As shown in class, the key parts of signal handling are defining a handler function:

#include <signal.h>

static void your_handler_function_name_here(int signum) {
    if (signum == SIGINT) /* ... */
}

and the code in main to tell the OS to use it and for which signals:

struct sigaction sa;
sa.sa_handler = handler;
sigemptyset(&sa.sa_mask);
sa.sa_flags = SA_RESTART;

sigaction(SIGINT, &sa, NULL);
sigaction(SIGTERM, &sa, NULL);
/* ... */

To send a signal, use kill(pid_to_send_to, SIGTERM) or the like.

3 Shared memory

One of the advantages of virtual memory is the OS can map the same physical page to different virtual pages in different processes. The processes can then directly communicate by loading what the other stored in that shared memory.

Because shared memory needs to be able to span processes, it is a bit more involved to create and destroy than ordinary memory is. There are multiple ways to create shared memory; in this assignment, it is recommended to use shm_open and mmap. shm_open will give you access to special files that are kept in memory instead of persistent storage. Then, mmap takes a file and gives you access to it as a region of memory. (mmap also works for files that are stored normally on disk, though we don’t recommend that for this lab.)

  1. Choose a name for each process’s inbox (similar to a filename; in Linux’s implementation of shared memory, this will become a file in the special directory /dev/shm). To allow finding inboxes using PIDs and avoid interference with other students, I recommend chosing a name like /*PID*-chat, which you can generate using code like:

     char inbox_name[512];
     snprintf(inbox_name, sizeof inbox_name, "/%d-chat", pid);

    Note that the name must start with a /.
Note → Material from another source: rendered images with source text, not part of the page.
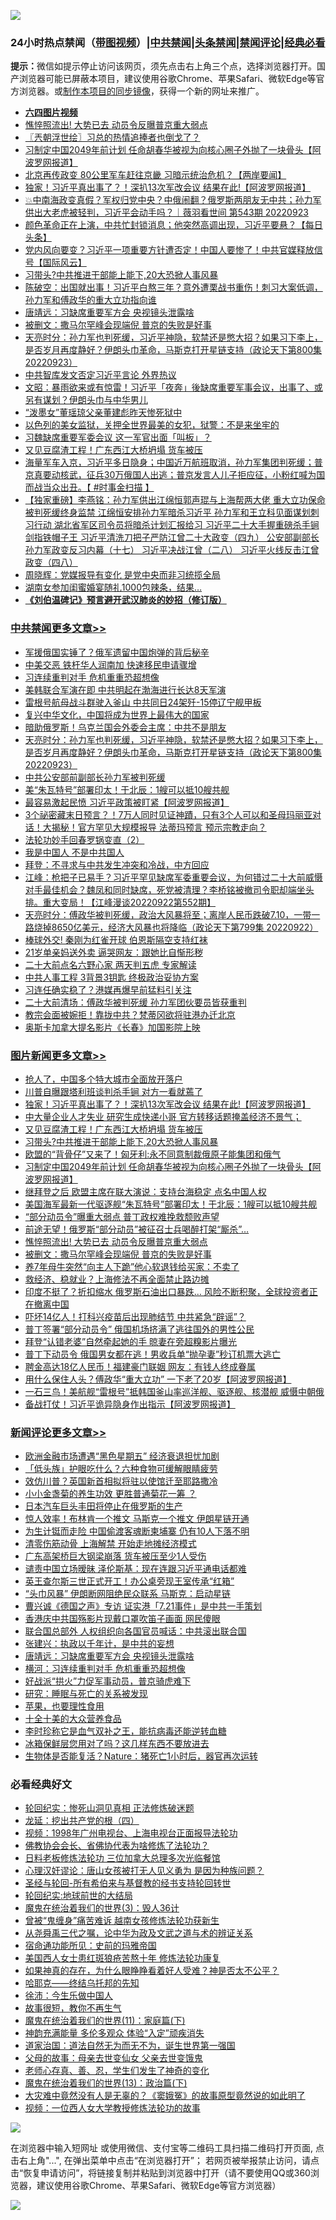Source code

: ![](https://raw.githubusercontent.com/jsvpn/jsproxy/dev/64photo/fqnews-qr.jpg)

<div id="tt">
<h3>24小时热点禁闻（<a href="https://aaa.v2dns.tk/?QAjUl=BgRp5UNKRn&T5Vk=fPVH&Q59Ab=WxGE" target="_blank">带图视频</a>）|<a href="#%E4%B8%AD%E5%85%B1%E7%A6%81%E9%97%BB%E6%9B%B4%E5%A4%9A%E6%96%87%E7%AB%A0">中共禁闻</a>|<a href="#%E5%9B%BE%E7%89%87%E6%96%B0%E9%97%BB%E6%9B%B4%E5%A4%9A%E6%96%87%E7%AB%A0">头条禁闻</a>|<a href="#%E6%96%B0%E9%97%BB%E8%AF%84%E8%AE%BA%E6%9B%B4%E5%A4%9A%E6%96%87%E7%AB%A0">禁闻评论|<a href="#%E5%BF%85%E7%9C%8B%E7%BB%8F%E5%85%B8%E5%A5%BD%E6%96%87">经典必看</a></h3>
<div><b>提示：</b>微信如提示停止访问该网页，须先点击右上角三个点，选择浏览器打开。国产浏览器可能已屏蔽本项目，建议使用谷歌Chrome、苹果Safari、微软Edge等官方浏览器。或<a href="%E5%88%B6%E4%BD%9Cgit%E7%A6%81%E9%97%BB%E9%95%9C%E5%83%8F.md">制作本项目的同步镜像</a>，获得一个新的网址来推广。</div>
<ul>
<li><b><a href="http://d2.v2rss.gq/64.mp4" target="_blank">六四图片视频</a></b></li>
<li><a href="/topimagenews/20220924/1788655.md">憔悴照流出! 大势已去 动员令反曝普京重大弱点</a></li>
<li><a href="/ssgc/20220924/1788677.md">〖兲朝浮世绘〗习总的热情追捧者也倒戈了？</a></li>
<li><a href="/topimagenews/20220924/1788777.md">习制定中国2049年前计划 任命胡春华被视为向核心圈子外抛了一块骨头【阿波罗网报道】</a></li>
<li><a href="/bannedvideo/20220924/1788850.md">北京再传政变 80公里军车赶往京畿 习暗示统治危机？【两岸要闻】</a></li>
<li><a href="/topimagenews/20220924/1788877.md">独家！习近平真出事了？！深扒13次军改会议 结果在此!【阿波罗网报道】</a></li>
<li><a href="/bannedvideo/20220924/1788746.md">💥中南海政变真假？军权归党中央？中俄闹翻？俄罗斯两朋友无中共；孙力军供出大老虎被轻判，习近平会动手吗？｜薇羽看世间 第543期 20220923</a></li>
<li><a href="/bannedvideo/20220924/1788649.md">颜色革命正在上演，中共忙封锁消息；他突然高调出现，习近平要悬？【每日头条】</a></li>
<li><a href="/bannedvideo/20220924/1788766.md">党内风向要变？习近平一项重要方针遭否定！中国人要惨了！中共官媒释放信号【国际风云】</a></li>
<li><a href="/topimagenews/20220924/1788793.md">习带头?中共推进干部能上能下,20大恐掀人事风暴</a></li>
<li><a href="/bannedvideo/20220924/1788861.md">陈破空：出国就出事！习近平白熬三年？意外遭栗战书重伤！刺习大案低调，孙力军和傅政华的重大立功指向谁</a></li>
<li><a href="/comments/20220924/1788846.md">唐靖远：习缺席重要军方会 央视镜头泄露啥</a></li>
<li><a href="/topimagenews/20220924/1788621.md">被删文：撒马尔罕峰会现端倪 普京的失败是好事</a></li>
<li><a href="/cbnews/20220924/1788701.md">天亮时分：孙力军也判死缓，习近平神隐，软禁还是憋大招？如果习下李上，是否岁月再度静好？伊朗头巾革命，马斯克打开星链支持（政论天下第800集 20220923）</a></li>
<li><a href="/comments/20220924/1788745.md">中共智库发文否定习近平言论 外界热议</a></li>
<li><a href="/bannedvideo/20220924/1788632.md">文昭：暴雨欲来或有惊雷！习近平「夜奔」後缺席重要军事会议，出事了、或另有谋划？伊朗头巾与中华男儿</a></li>
<li><a href="/weiquan/20220924/1788901.md">&#8220;泼墨女&#8221;董瑶琼父亲董建彪昨天惨死狱中</a></li>
<li><a href="/funmedia/20220924/1788780.md">以色列的美女监狱，关押全世界最美的女犯，狱警：不是来坐牢的</a></li>
<li><a href="/comments/20220924/1788629.md">习魏缺席重要军委会议 这一军官出面「叫板」？</a></li>
<li><a href="/topimagenews/20220924/1788826.md">又见豆腐渣工程！广东西江大桥坍塌 货车被压</a></li>
<li><a href="/bannedvideo/20220924/1788879.md">海量军车入京，习近平多日隐身；中国近万航班取消，孙力军集团判死缓；普京真要动核武，征兵30万俄国人出逃；普京发言人儿子拒应征，小粉红喊为国而战当众出丑。【 #时事金扫描 】</a></li>
<li><a href="/comments/20220924/1788640.md">【独家重磅】李燕铭：孙力军供出江绵恒郭声琨与上海帮两大佬 重大立功保命被判死缓终身监禁 江绵恒安排孙力军暗杀习近平 孙力军和王立科见面谋划刺习行动 湖北省军区司令员将暗杀计划汇报给习 习近平二十大手握重磅杀手锏 剑指铁帽子王 习近平清洗刀把子严防江曾二十大政变（四九） 公安部副部长孙力军政变反习内幕（十七） 习近平决战江曾（二八） 习近平火线反击江曾政变（四八）</a></li>
<li><a href="/comments/20220924/1788634.md">周晓辉：党媒报导有变化 是党中央而非习统揽全局</a></li>
<li><a href="/cnnews/20220924/1788645.md">湖南女参加闺蜜婚宴随礼1000包辣条，结果…</a></li>
<li><b><a href="/comments/20200207/1272816.md" target="_blank">《刘伯温碑记》预言避开武汉肺炎的妙招（修订版）</a></b></li>
</ul>
</div>

<div class="catlist">
<h3><a href="/cbnews/" target="_blank">中共禁闻</a><span><a href="/cbnews/" target="_blank" rel="nofollow">更多文章>></a></span></h3>
<ul>
<li><a href="/cbnews/20220925/1788961.md" target="_blank">军援俄国实锤了？俄军遗留中国炮弹的背后秘辛</a></li>
<li><a href="/cbnews/20220925/1788925.md" target="_blank">中美交恶 铁杆华人润南加 快速移民申请骤增</a></li>
<li><a href="/cbnews/20220925/1788923.md" target="_blank">习连续重判对手 危机重重恐超想像</a></li>
<li><a href="/cbnews/20220924/1788834.md" target="_blank">美韩联合军演在即 中共明起在渤海进行长达8天军演</a></li>
<li><a href="/cbnews/20220924/1788803.md" target="_blank">雷根号航母战斗群驶入釜山 中共同日24架歼-15停辽宁舰甲板</a></li>
<li><a href="/comments/20220924/485408.md" target="_blank">复兴中华文化，中国将成为世界上最伟大的国家</a></li>
<li><a href="/cbnews/20220924/1788778.md" target="_blank">暗助俄罗斯！乌克兰国会外委会主席：中共不是朋友</a></li>
<li><a href="/cbnews/20220924/1788701.md" target="_blank">天亮时分：孙力军也判死缓，习近平神隐，软禁还是憋大招？如果习下李上，是否岁月再度静好？伊朗头巾革命，马斯克打开星链支持（政论天下第800集 20220923）</a></li>
<li><a href="/cbnews/20220923/1788531.md" target="_blank">中共公安部前副部长孙力军被判死缓</a></li>
<li><a href="/cbnews/20220923/1788522.md" target="_blank">美“朱瓦特号”部署印太！于北辰：1艘可以抵10艘共舰</a></li>
<li><a href="/cbnews/20220923/1788467.md" target="_blank">最容易激起民愤 习近平政策被盯紧【阿波罗网报道】</a></li>
<li><a href="/comments/20220923/1788440.md" target="_blank">3个祕密藏末日预言？！7万人同时见证神蹟，只有3个人可以和圣母玛丽亚对话！大揭秘！官方罕见大规模报导 法蒂玛预言 预示宗教走向？</a></li>
<li><a href="/cbnews/20220923/1787974.md" target="_blank">法轮功妙手回春罗锅变直（2）</a></li>
<li><a href="/cbnews/20220923/1788340.md" target="_blank">我是中国人 不是中共国人</a></li>
<li><a href="/cbnews/20220923/1788302.md" target="_blank">拜登：不寻求与中共发生冲突和冷战，中方回应</a></li>
<li><a href="/cbnews/20220923/1788301.md" target="_blank">江峰：枪把子已易手？习近平罕见缺席军委重要会议，为何错过二十大前威慑对手最佳机会？魏凤和同时缺席，死党被清理？李桥铭被撤司令职却端坐头排。重大变局！【江峰漫谈20220922第552期】</a></li>
<li><a href="/cbnews/20220923/1788211.md" target="_blank">天亮时分：傅政华被判死缓，政治大风暴将至；离岸人民币跌破7.10，一带一路烧掉8650亿美元，经济大风暴也将降临（政论天下第799集 20220922）</a></li>
<li><a href="/cbnews/20220923/1788167.md" target="_blank">棒球外交! 秦刚为红雀开球 伯恩斯隔空支持红袜</a></li>
<li><a href="/cbnews/20220923/1788110.md" target="_blank">21岁单亲妈送外卖 逼哭网友：跟她比自惭形秽</a></li>
<li><a href="/cbnews/20220923/1788085.md" target="_blank">二十大前点名六野心家 两天判五虎 专家解读</a></li>
<li><a href="/cbnews/20220923/1788078.md" target="_blank">中共人事工程 3背景3钥匙 终极政治妥协方案</a></li>
<li><a href="/cbnews/20220923/1788077.md" target="_blank">习连任确实稳了？港媒再爆早前猛料引关注</a></li>
<li><a href="/cbnews/20220922/1788053.md" target="_blank">二十大前清场：傅政华被判死缓 孙力军团伙要员皆获重判</a></li>
<li><a href="/cbnews/20220922/1787955.md" target="_blank">教宗会面被婉拒！靠拢中共？梵蒂冈欲将驻港办迁北京</a></li>
<li><a href="/cbnews/20220922/1787945.md" target="_blank">奥斯卡加拿大提名影片《长春》加国影院上映</a></li>

</ul>
</div>
<div class="catlist">
<h3><a href="/topimagenews/" target="_blank">图片新闻</a><span><a href="/topimagenews/" target="_blank" rel="nofollow">更多文章>></a></span></h3>
<ul>
<li><a href="/topimagenews/20220925/1788960.md" target="_blank">抢人了，中国多个特大城市全面放开落户</a></li>
<li><a href="/topimagenews/20220925/1788946.md" target="_blank">川普自曝跟塔利班谈判杀手锏 对方一看就蔫了</a></li>
<li><a href="/topimagenews/20220924/1788877.md" target="_blank">独家！习近平真出事了？！深扒13次军改会议 结果在此!【阿波罗网报道】</a></li>
<li><a href="/topimagenews/20220924/1788859.md" target="_blank">中大量企业人才失业 研究生成快递小哥 官方转移话题掩盖经济不景气；</a></li>
<li><a href="/topimagenews/20220924/1788826.md" target="_blank">又见豆腐渣工程！广东西江大桥坍塌 货车被压</a></li>
<li><a href="/topimagenews/20220924/1788793.md" target="_blank">习带头?中共推进干部能上能下,20大恐掀人事风暴</a></li>
<li><a href="/topimagenews/20220924/1788791.md" target="_blank">欧盟的“背骨仔”又来了！匈牙利:永不同意制裁俄原子能集团和俄气</a></li>
<li><a href="/topimagenews/20220924/1788777.md" target="_blank">习制定中国2049年前计划 任命胡春华被视为向核心圈子外抛了一块骨头【阿波罗网报道】</a></li>
<li><a href="/topimagenews/20220924/1788761.md" target="_blank">继拜登之后 欧盟主席在联大演说：支持台海稳定 点名中国人权</a></li>
<li><a href="/topimagenews/20220924/1788749.md" target="_blank">美国海军最新一代驱逐舰“朱瓦特号”部署印太！于北辰：1艘可以抵10艘共舰</a></li>
<li><a href="/topimagenews/20220924/1788738.md" target="_blank">“部分动员令”曝重大弱点 普丁政权难挽救颓败声望</a></li>
<li><a href="/topimagenews/20220924/1788719.md" target="_blank">前途无望！俄罗斯“部分动员”被征召士兵喝醉打架“厮杀”…</a></li>
<li><a href="/topimagenews/20220924/1788655.md" target="_blank">憔悴照流出! 大势已去 动员令反曝普京重大弱点</a></li>
<li><a href="/topimagenews/20220924/1788621.md" target="_blank">被删文：撒马尔罕峰会现端倪 普京的失败是好事</a></li>
<li><a href="/topimagenews/20220924/1788560.md" target="_blank">养7年母牛突然“向主人下跪”他心软退钱给买家：不卖了</a></li>
<li><a href="/topimagenews/20220924/1788550.md" target="_blank">救经济、稳就业？上海修法不再全面禁止路边摊</a></li>
<li><a href="/topimagenews/20220923/1788445.md" target="_blank">印度不挺了？折扣缩水 俄罗斯石油出口暴跌… 风险不断积聚，全球投资者正在撤离中国</a></li>
<li><a href="/topimagenews/20220923/1788423.md" target="_blank">吓坏14亿人！打科兴疫苗后出现肺结节 中共紧急“辟谣”？</a></li>
<li><a href="/topimagenews/20220923/1788409.md" target="_blank">普丁签署“部分动员令” 俄国机场挤满了逃往国外的男性公民</a></li>
<li><a href="/topimagenews/20220923/1788402.md" target="_blank">拜登“认错老婆”自然牵起她的手 晾妻在旁超糗影片曝光</a></li>
<li><a href="/topimagenews/20220923/1788398.md" target="_blank">普丁下动员令 俄国男女都在逃！男收兵单“抛孕妻”秒订机票大逃亡</a></li>
<li><a href="/topimagenews/20220923/1788381.md" target="_blank">聘金高达18亿人民币！福建豪门联姻 网友：有钱人终成眷属</a></li>
<li><a href="/topimagenews/20220923/1788360.md" target="_blank">用什么保住人头？傅政华“重大立功” 一下老了20岁【阿波罗网报道】</a></li>
<li><a href="/topimagenews/20220923/1788357.md" target="_blank">一石三鸟！美航舰“雷根号”抵韩国釜山率巡洋舰、驱逐舰、核潜舰 威慑中朝俄</a></li>
<li><a href="/topimagenews/20220923/1788341.md" target="_blank">备战打仗！习近平诡异隐身作出指示【阿波罗网报道】</a></li>

</ul>
</div>
<div class="catlist">
<h3><a href="/comments/" target="_blank">新闻评论</a><span><a href="/comments/" target="_blank" rel="nofollow">更多文章>></a></span></h3>
<ul>
<li><a href="/comments/20220925/1788959.md" target="_blank">欧洲金融市场遭遇“黑色星期五” 经济衰退担忧加剧</a></li>
<li><a href="/comments/20220925/1788955.md" target="_blank">「低头族」护眼吃什么？六种食物可缓解眼睛疲劳</a></li>
<li><a href="/comments/20220925/1788941.md" target="_blank">效仿川普？英国新首相拟将驻以使馆迁至耶路撒冷</a></li>
<li><a href="/comments/20220925/1788938.md" target="_blank">小小金盏菊的养生功效 更胜普通菊花一筹 ？</a></li>
<li><a href="/comments/20220925/1788932.md" target="_blank">日本汽车巨头丰田将停止在俄罗斯的生产</a></li>
<li><a href="/comments/20220924/1788909.md" target="_blank">惊人效率！布林肯一个推文 马斯克一个推文 伊朗星链开通</a></li>
<li><a href="/comments/20220924/1788908.md" target="_blank">为生计铤而走险 中国偷渡客魂断柬埔寨 仍有10人下落不明</a></li>
<li><a href="/comments/20220924/1788896.md" target="_blank">清零伤筋动骨 上海解禁 开始走地摊经济模式</a></li>
<li><a href="/comments/20220924/1788884.md" target="_blank">广东高架桥巨大钢梁崩落 货车被压至少1人受伤</a></li>
<li><a href="/comments/20220924/1788883.md" target="_blank">谴责中国立场暧昧 泽伦斯基：现在连跟习近平通电话都难</a></li>
<li><a href="/comments/20220924/1788882.md" target="_blank">英王查尔斯三世正式开工！办公桌旁现王室传承“红箱”</a></li>
<li><a href="/comments/20220924/1788881.md" target="_blank">“头巾风暴” 伊朗断网阻绝民众联系 马斯克：启动星链</a></li>
<li><a href="/comments/20220924/1788875.md" target="_blank">曹兴诚《德国之声》专访 证实港「7.21事件」是中共一手策划</a></li>
<li><a href="/comments/20220924/1788869.md" target="_blank">香港庆中共国殇影片现戴口罩吹笛子画面 网民傻眼</a></li>
<li><a href="/comments/20220924/1788868.md" target="_blank">联合国总部外 人权组织向各国官员喊话：中共滚出联合国</a></li>
<li><a href="/comments/20220924/1788854.md" target="_blank">张建兴：执政以千年计，是中共的妄想</a></li>
<li><a href="/comments/20220924/1788846.md" target="_blank">唐靖远：习缺席重要军方会 央视镜头泄露啥</a></li>
<li><a href="/comments/20220924/1788837.md" target="_blank">横河：习连续重判对手 危机重重恐超想像</a></li>
<li><a href="/comments/20220924/1788836.md" target="_blank">好战派“拱火”力促军事动员，普京骑虎难下</a></li>
<li><a href="/comments/20220924/1788814.md" target="_blank">研究：睡眠与死亡的关系被发现</a></li>
<li><a href="/comments/20220924/1788813.md" target="_blank">苹果，也要理性食用</a></li>
<li><a href="/comments/20220924/1788812.md" target="_blank">十全十美的大众营养食品</a></li>
<li><a href="/comments/20220924/1788811.md" target="_blank">李时珍称它是血气双补之王，能抗病毒还能逆转血糖</a></li>
<li><a href="/comments/20220924/1788810.md" target="_blank">冰箱保鲜层您用对了吗？这几样东西不要放进去</a></li>
<li><a href="/comments/20220924/1788809.md" target="_blank">生物体是否能复活？Nature：猪死亡1小时后，器官再次运转</a></li>

</ul>
</div>

<div class="catlist">
<h3>必看经典好文</h3>
<ul>
<li><a href="/tculture/xiulian/20180114/885650.md" target="_blank">轮回纪实：惨死山洞见真相 正法修炼破迷题</a></li>
<li><a href="/comments/20200930/1405812.md" target="_blank">龙延：挖出共产党的根（四）</a></li>
<li><a href="/topimagenews/20180331/921716.md" target="_blank">视频：1998年广州电视台、上海电视台正面报导法轮功</a></li>
<li><a href="/sohnews/20150109/351438.md" target="_blank">佛教协会会长、省佛协代表为啥修炼了法轮功？</a></li>
<li><a href="/comments/20200531/1337359.md" target="_blank">日料老板修炼法轮功 三位加拿大总理多次光临餐馆</a></li>
<li><a href="/comments/20220614/1745276.md" target="_blank">心理汉奸谬论：唐山女孩被打无人见义勇为 是因为种族问题？</a></li>
<li><a href="/comments/20220503/1727836.md" target="_blank">圣经与轮回-所有希伯来与基督教的经书支持轮回转世</a></li>
<li><a href="/comments/20200920/582873.md" target="_blank">轮回纪实:地球前世的大结局</a></li>
<li><a href="/topimagenews/20180521/945342.md" target="_blank">魔鬼在统治着我们的世界(3)：毁人36计</a></li>
<li><a href="/comments/20211125/1657403.md" target="_blank">曾被“鬼缠身”痛苦难诉 越南女孩修炼法轮功获新生</a></li>
<li><a href="/tculture/20180501/935934.md" target="_blank">从尧舜禹三代之嘱，论中华为政及文武之道与术的辨证关系</a></li>
<li><a href="/cbnews/20180711/970353.md" target="_blank">宿命通功能所见：史前的玛雅帝国</a></li>
<li><a href="/comments/20190126/1070164.md" target="_blank">美国西人女士患红斑狼疮苦熬十年 修炼法轮功康复</a></li>
<li><a href="/comments/20200623/1346844.md" target="_blank">如果神真的存在，为什么眼睁睁看着好人受难？神是否太不公平？</a></li>
<li><a href="/comments/20220516/1733397.md" target="_blank">哈耶克——终结乌托邦的先知</a></li>
<li><a href="/renquan/minyun/20200819/1391988.md" target="_blank">徐沛：今生乐做中国人</a></li>
<li><a href="/funmedia/20210802/1598610.md" target="_blank">故事很短，教你不再生气</a></li>
<li><a href="/topimagenews/20180530/950691.md" target="_blank">魔鬼在统治着我们的世界(11)：家庭篇(下)</a></li>
<li><a href="/comments/20220408/1716562.md" target="_blank">神韵充满能量 多伦多观众 体验“入定”顽疾消失</a></li>
<li><a href="/comments/20220722/1761708.md" target="_blank">道家治国：道法自然无为而无不为，诞生世界第一强国</a></li>
<li><a href="/cbnews/20210507/1541162.md" target="_blank">父母的故事：母亲去世变仙女 父亲去世变饿鬼</a></li>
<li><a href="/cbnews/20211221/1668847.md" target="_blank">老师心存真、善、忍，学生们发生了神奇的变化</a></li>
<li><a href="/topimagenews/20180602/951960.md" target="_blank">魔鬼在统治着我们的世界(13)：政治篇(下)</a></li>
<li><a href="/lifebaike/20210511/1544066.md" target="_blank">大灾难中竟然没有人是无辜的？《窦娥冤》的故事原型竟然说的如此明了</a></li>
<li><a href="/comments/20220529/1739017.md" target="_blank">视频：一位西人女大学教授修炼法轮功的故事</a></li>

</ul>
</div>

![](https://raw.githubusercontent.com/jsvpn/jsproxy/dev/64photo/fqnews-qr.jpg)

在浏览器中输入短网址 或使用微信、支付宝等二维码工具扫描二维码打开页面, 点击右上角"...", 在弹出菜单中点击“在浏览器打开”； 若网页被举报禁止访问，请点击“恢复申请访问”，将链接复制并粘贴到浏览器中打开（请不要使用QQ或360浏览器，建议使用谷歌Chrome、苹果Safari、微软Edge等官方浏览器）

![](https://raw.githubusercontent.com/jsvpn/jsproxy/dev/64photo/wx.jpg)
  2. The shared memory regions we will access are a special kind of file opened with shm_open and deleted with shm_unlink.

    To allocate and get a handle for a shared memory region, open it using shm_open with the O_CREAT flag:

     int inbox_fd = shm_open(inbox_name, O_CREAT | O_RDWR, 0666);
     if (inbox_fd < 0) { /* something went wrong */ }

    The handle, inbox_fd in the code above, is an integer that you will pass to the mmap (memory map) call later. I use fd in the name because it is a file descriptor.

    Initially, created shared memory regions will be empty, but you can allocate space for them with ftruncate:

     ftruncate(inbox_fd, size);

    (where size is a size in bytes; I recommend 4096).

    To deallocate, use shm_unlink:

     shm_unlink(inbox_name);

    Shared memory regions can persist even after the creating program terminates, so always deallocate what you allocate! Even if your program stops early (e.g., by SIGINT) you still need to deallocate. It does not hurt (though it does set errno) to deallocate multiple times or from the wrong process.

    You will need to include <unistd.h>, <sys/mman.h>, and <fcntl.h> to use these functions as well as #define _XOPEN_SOURCE 600 (or similar) before including anything. On Linux, you will also need to link with -lrt.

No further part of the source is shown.